Goals of Counseling and Psychotherapy
The existential goals of counseling or psychotherapy and change are "tragically optimistic" (Frankl, 1984, p. 161). Existential counseling or psychotherapy has the following core principles (Frankl, 1984): Suffering is a human achievement and accomplishment, guilt provides the opportunity to change oneself for the better, vulnerability motivates a person to become authentic, and life's unpredictability provides an individual incentive to take responsible action. Yalom would add that clients will only grow in a "safe and intimate" therapeutic relationship (Krug, 2009, p. 347). Although steeped in philosophy, these principles hardly provide a working primer for the budding existential counselor or therapist. Existential change is a process whereby meaning is gleaned from common, worldly endeavors. The goal of counseling is to be aware of a client's potentials within a realistic backdrop. Clients are transformed through courageous and subtle encounters with aspects of their humanness in the context of a counseling relationship.
The Process of Change
Change evolves from a client's willingness to participate in the interpersonal encounter by confronting loneliness, experiencing individuality, encountering true connection, and developing the inner strength to transcend the life situation (May, 1953). By discussing and working through these issues, the client can increase insight, improve relationships, and gain a more aware sense of being (Yalom, 2009). But the process of change begins much earlier. By reaching out to be with another person authentically, the client begins the process of transformation. Anxiety loses its power, and clients change as their fears melt into vital energy. Tillich (1980) indicated that courage to be oneself evolves out of personal anxiety.

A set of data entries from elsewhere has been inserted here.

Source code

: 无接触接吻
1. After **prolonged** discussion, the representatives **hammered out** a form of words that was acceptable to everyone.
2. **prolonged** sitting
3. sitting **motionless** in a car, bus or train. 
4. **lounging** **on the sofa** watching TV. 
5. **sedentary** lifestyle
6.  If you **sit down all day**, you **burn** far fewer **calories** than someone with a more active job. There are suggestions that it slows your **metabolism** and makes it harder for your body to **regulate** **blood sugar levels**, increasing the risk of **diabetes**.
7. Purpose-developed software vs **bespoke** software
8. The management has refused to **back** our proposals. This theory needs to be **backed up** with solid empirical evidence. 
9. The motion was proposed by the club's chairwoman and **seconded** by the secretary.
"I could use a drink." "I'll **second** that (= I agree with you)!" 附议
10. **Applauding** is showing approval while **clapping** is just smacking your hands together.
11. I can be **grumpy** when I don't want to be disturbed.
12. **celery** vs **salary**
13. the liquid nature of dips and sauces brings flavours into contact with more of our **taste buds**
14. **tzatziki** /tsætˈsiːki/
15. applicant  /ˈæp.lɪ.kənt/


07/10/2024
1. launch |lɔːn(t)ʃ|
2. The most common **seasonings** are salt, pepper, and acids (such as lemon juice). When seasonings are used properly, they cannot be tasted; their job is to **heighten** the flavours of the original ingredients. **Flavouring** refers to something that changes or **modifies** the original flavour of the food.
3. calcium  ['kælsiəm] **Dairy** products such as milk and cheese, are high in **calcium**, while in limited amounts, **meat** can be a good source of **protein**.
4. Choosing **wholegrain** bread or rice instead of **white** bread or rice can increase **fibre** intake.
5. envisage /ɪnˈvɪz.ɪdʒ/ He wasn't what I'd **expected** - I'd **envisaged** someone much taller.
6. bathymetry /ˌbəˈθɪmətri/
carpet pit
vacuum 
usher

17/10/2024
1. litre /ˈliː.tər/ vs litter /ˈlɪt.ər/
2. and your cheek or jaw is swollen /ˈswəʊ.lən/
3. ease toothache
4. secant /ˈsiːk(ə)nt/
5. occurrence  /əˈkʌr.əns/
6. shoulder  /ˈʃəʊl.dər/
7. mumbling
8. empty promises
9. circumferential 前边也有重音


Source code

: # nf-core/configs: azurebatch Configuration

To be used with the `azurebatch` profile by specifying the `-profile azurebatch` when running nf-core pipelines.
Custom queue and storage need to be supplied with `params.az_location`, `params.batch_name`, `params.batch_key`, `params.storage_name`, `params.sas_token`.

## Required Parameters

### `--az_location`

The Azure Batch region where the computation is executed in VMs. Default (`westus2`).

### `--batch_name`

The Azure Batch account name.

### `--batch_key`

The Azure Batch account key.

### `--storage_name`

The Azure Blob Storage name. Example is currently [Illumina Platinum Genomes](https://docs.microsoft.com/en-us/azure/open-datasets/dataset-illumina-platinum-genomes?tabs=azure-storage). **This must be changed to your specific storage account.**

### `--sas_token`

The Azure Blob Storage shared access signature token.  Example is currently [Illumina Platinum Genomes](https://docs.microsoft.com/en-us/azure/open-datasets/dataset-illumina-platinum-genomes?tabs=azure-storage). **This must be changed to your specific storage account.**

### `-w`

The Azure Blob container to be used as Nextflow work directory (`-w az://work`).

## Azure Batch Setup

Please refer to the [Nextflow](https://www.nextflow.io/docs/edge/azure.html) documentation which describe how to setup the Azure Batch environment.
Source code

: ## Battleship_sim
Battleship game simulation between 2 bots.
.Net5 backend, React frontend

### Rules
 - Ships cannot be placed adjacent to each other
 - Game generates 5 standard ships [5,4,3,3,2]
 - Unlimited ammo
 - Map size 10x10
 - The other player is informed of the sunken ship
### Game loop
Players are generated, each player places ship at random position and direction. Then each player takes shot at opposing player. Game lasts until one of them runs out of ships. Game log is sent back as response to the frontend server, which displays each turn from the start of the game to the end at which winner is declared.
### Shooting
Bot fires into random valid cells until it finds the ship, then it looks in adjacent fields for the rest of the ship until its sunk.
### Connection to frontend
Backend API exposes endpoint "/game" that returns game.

The process of existential change involves coming to terms with anxiety through awareness of responsibility and choice.
A key aspect of the practice of existential psychotherapy involves being with our clients in a way that helps them find the courage to choose in the present whilst challenging ourselves as practitioners to have the courage to fully engage with our clients just as we find them in the encounter, wherever the relationship takes us and whatever the demands it places upon us. (Medina, 2008, p. 130)
Through increased awareness of self and experience of the world, combined with their awareness of choice and responsibility, clients can experience their potential. Instead of a veiled existence, they are living consciously and responsibly; they are connecting with others as well as with aspects of themselves. The actual process of change may move very rapidly and clients may bloom into creative, energized individuals able to self-actualize. The process may also unfold more gradually. Regardless, the catalyst for change is the relationship facilitating the development of awareness, acceptance, responsibility, vulnerability, and authenticity in the individual.
The change process discussed thus far has been in the context of individual counseling or psychotherapy. But as indicated in an article on group counseling (Ruzicka, 2007), many people have found the existential model useful for understanding and implementing the group process. The multiple relationships provided by the group can promote a change toward greater awareness and genuineness through an awareness provided by the relationships.